Lantern Pharma's investigational drug candidate, LP-184, has received Fast Track Designation from the FDA for the treatment of Triple Negative Breast Cancer (TNBC), the company announced December 3rd, 2024. This marks the second Fast Track Designation for LP-184 in 2024, following a previous designation for Glioblastoma (GBM) in October. The designation aims to expedite the review of drugs addressing serious conditions with unmet medical needs.
LP-184 is currently being evaluated in a Phase 1A clinical trial (NCT05933265) to assess its safety and tolerability across multiple solid tumor types, including TNBC. The drug candidate was optimized using Lantern Pharma's AI platform, RADR®, to identify and validate mechanisms for eradicating challenging cancers and to gain insights into targeted patient populations.
Panna Sharma, President and CEO of Lantern Pharma, stated, "Receiving a second FDA Fast Track Designation for LP-184 reinforces the significant potential of this drug candidate to address critical unmet needs in aggressive cancers, especially those like TNBC where patients have limited therapeutics options." Sharma also noted recent data indicating LP-184's ability to sensitize TNBC tumors that are non-responsive to checkpoint inhibitors, potentially broadening treatment options.
The Need for Novel Therapies in TNBC
Triple-negative breast cancer accounts for approximately 20% of all breast cancer cases, affecting around 29,000 individuals in the United States each year. TNBC is often associated with a poorer prognosis compared to hormone receptor-positive breast cancers, with over 50% of patients experiencing relapse within the first 3-5 years. Patients with metastatic TNBC have a median overall survival of less than one year. Current treatment options are limited, especially for those who develop resistance to existing therapies.

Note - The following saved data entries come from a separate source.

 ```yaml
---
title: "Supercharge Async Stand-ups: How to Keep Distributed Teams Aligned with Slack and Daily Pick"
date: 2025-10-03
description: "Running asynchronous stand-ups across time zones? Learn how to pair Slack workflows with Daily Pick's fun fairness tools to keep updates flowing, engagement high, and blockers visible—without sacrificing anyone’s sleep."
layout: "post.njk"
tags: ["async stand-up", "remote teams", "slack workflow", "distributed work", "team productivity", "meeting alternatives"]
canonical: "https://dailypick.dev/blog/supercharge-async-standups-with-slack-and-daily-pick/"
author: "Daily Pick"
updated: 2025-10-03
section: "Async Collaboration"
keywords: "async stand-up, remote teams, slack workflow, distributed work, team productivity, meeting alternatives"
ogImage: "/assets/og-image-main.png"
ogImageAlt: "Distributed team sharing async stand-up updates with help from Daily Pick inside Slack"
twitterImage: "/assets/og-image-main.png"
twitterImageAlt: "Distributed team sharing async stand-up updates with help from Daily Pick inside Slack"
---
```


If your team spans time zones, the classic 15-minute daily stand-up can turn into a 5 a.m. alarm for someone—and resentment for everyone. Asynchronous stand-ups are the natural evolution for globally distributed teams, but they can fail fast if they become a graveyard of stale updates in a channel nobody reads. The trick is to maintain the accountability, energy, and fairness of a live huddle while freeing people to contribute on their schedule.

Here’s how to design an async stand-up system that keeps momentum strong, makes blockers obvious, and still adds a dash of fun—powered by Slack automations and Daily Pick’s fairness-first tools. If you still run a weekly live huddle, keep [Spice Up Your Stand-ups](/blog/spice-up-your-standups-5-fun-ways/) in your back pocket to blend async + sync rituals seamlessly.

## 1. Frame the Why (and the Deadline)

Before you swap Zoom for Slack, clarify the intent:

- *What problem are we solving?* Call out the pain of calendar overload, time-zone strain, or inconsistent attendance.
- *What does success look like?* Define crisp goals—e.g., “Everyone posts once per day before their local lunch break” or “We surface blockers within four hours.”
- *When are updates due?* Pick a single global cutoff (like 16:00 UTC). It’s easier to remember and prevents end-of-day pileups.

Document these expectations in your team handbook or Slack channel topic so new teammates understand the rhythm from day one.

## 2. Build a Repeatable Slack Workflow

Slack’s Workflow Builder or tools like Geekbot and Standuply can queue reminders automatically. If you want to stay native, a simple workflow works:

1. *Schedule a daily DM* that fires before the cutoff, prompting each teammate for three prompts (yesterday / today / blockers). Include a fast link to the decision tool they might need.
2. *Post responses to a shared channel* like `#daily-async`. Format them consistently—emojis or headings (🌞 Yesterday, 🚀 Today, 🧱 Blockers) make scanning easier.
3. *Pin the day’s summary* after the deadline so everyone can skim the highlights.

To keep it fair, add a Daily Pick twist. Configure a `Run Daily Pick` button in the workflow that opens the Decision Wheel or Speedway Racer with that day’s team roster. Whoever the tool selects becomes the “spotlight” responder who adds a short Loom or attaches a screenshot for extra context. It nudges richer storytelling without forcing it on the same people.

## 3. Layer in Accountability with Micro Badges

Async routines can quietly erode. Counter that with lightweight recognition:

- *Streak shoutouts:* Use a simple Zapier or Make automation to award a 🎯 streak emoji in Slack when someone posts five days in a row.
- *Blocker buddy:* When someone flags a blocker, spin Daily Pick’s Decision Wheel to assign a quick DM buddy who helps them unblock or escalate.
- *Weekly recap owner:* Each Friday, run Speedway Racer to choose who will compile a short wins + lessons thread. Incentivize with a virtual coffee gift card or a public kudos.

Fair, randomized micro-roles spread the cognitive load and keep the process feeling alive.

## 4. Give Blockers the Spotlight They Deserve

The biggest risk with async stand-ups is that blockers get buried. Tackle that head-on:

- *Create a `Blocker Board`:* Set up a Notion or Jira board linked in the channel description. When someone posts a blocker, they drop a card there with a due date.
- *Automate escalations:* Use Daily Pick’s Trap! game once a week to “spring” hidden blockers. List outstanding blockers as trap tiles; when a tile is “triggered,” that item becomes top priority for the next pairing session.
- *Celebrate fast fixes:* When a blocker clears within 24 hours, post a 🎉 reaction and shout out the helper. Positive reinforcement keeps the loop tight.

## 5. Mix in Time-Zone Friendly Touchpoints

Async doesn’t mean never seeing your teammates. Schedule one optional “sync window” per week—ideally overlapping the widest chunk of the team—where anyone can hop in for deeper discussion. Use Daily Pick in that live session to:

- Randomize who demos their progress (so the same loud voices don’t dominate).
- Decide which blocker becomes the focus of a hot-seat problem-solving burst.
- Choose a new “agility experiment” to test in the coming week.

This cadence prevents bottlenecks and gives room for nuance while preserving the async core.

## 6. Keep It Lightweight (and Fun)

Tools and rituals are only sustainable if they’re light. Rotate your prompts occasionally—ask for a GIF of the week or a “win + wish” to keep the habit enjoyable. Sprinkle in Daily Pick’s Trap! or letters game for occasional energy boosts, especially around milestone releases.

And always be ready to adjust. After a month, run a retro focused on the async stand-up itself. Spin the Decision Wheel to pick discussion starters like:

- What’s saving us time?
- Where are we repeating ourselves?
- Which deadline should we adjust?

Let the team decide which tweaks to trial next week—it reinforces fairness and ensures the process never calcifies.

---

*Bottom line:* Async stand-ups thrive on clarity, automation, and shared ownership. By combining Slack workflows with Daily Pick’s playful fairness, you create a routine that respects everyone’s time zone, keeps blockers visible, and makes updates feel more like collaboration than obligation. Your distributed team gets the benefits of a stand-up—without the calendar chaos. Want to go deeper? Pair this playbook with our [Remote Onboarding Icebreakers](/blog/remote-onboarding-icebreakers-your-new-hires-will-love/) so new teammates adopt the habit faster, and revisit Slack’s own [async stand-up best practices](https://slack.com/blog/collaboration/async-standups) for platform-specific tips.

Preclinical Efficacy of LP-184 in TNBC Models
Preclinical data indicates that LP-184 demonstrates significant anti-tumor activity in TNBC patient-derived xenograft (PDX) models. Notably, LP-184 showed consistent efficacy in both PARP inhibitor-resistant and PARP inhibitor-sensitive tumors, resulting in complete tumor regression (107-141% tumor growth inhibition) across all models tested. These findings suggest LP-184's potential as a therapeutic option for TNBC patients, including those resistant to PARP inhibitors.
Mechanism of Action
LP-184's mechanism of action involves enzymatic activation by Prostaglandin Reductase 1 (PTGR1), which converts LP-184 into a cytotoxic form within cancer cells. The RADR® platform analysis and in-vivo studies have shown that PTGR1 is frequently elevated in TNBC tumors compared to normal tissue, making these cancers susceptible to LP-184 treatment. This biomarker-driven approach allows for the potential identification of patients most likely to respond to LP-184 therapy, aligning with precision medicine approaches in TNBC treatment.